DATA -
+ + + + + + +

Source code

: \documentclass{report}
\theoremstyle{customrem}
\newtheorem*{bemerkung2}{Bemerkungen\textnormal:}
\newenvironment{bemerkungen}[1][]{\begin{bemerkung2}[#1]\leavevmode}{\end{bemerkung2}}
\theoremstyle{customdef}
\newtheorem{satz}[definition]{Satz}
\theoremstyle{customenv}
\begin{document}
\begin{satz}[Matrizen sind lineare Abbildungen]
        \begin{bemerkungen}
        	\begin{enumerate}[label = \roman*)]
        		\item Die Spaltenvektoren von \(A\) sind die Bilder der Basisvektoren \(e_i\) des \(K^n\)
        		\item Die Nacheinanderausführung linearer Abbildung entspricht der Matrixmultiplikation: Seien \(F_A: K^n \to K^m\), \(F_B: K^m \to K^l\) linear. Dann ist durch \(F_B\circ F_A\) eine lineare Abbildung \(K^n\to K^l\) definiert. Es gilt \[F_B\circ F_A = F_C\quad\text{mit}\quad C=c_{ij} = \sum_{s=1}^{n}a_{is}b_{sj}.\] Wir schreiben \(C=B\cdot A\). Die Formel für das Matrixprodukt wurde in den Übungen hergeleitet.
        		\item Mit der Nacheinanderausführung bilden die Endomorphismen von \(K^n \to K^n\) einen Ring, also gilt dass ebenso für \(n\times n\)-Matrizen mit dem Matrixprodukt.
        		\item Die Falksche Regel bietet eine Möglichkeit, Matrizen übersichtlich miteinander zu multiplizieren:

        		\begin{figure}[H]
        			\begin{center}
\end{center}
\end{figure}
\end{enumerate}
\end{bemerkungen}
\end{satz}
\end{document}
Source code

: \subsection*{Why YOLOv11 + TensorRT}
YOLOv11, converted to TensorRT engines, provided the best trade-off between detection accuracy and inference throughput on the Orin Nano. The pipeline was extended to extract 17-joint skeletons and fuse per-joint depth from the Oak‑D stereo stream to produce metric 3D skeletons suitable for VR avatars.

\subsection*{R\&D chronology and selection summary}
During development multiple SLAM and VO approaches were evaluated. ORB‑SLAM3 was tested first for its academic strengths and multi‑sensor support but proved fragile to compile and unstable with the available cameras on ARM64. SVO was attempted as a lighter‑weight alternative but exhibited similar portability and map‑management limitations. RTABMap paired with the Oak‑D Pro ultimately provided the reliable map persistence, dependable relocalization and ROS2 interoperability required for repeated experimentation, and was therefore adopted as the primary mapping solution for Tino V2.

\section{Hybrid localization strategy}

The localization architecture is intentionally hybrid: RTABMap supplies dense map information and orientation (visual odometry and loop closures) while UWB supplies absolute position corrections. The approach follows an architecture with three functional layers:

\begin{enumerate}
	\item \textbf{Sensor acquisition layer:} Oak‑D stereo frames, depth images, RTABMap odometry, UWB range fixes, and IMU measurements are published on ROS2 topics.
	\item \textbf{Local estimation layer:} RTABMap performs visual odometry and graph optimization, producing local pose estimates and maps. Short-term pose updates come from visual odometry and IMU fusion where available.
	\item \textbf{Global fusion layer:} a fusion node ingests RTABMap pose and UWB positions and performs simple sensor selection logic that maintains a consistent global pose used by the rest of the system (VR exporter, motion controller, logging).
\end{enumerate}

+ + + + + + +

TASK PROMPT -
Given the records above, restate word for word only the lines starting at the one with "sind lineare Abbildungen]" and ending at the one with "Basisvektoren \(e_i\) des \(K^n\)".

TASK RESPONSE -
\begin{satz}[Matrizen sind lineare Abbildungen]
        \begin{bemerkungen}
        	\begin{enumerate}[label = \roman*)]
        		\item Die Spaltenvektoren von \(A\) sind die Bilder der Basisvektoren \(e_i\) des \(K^n\)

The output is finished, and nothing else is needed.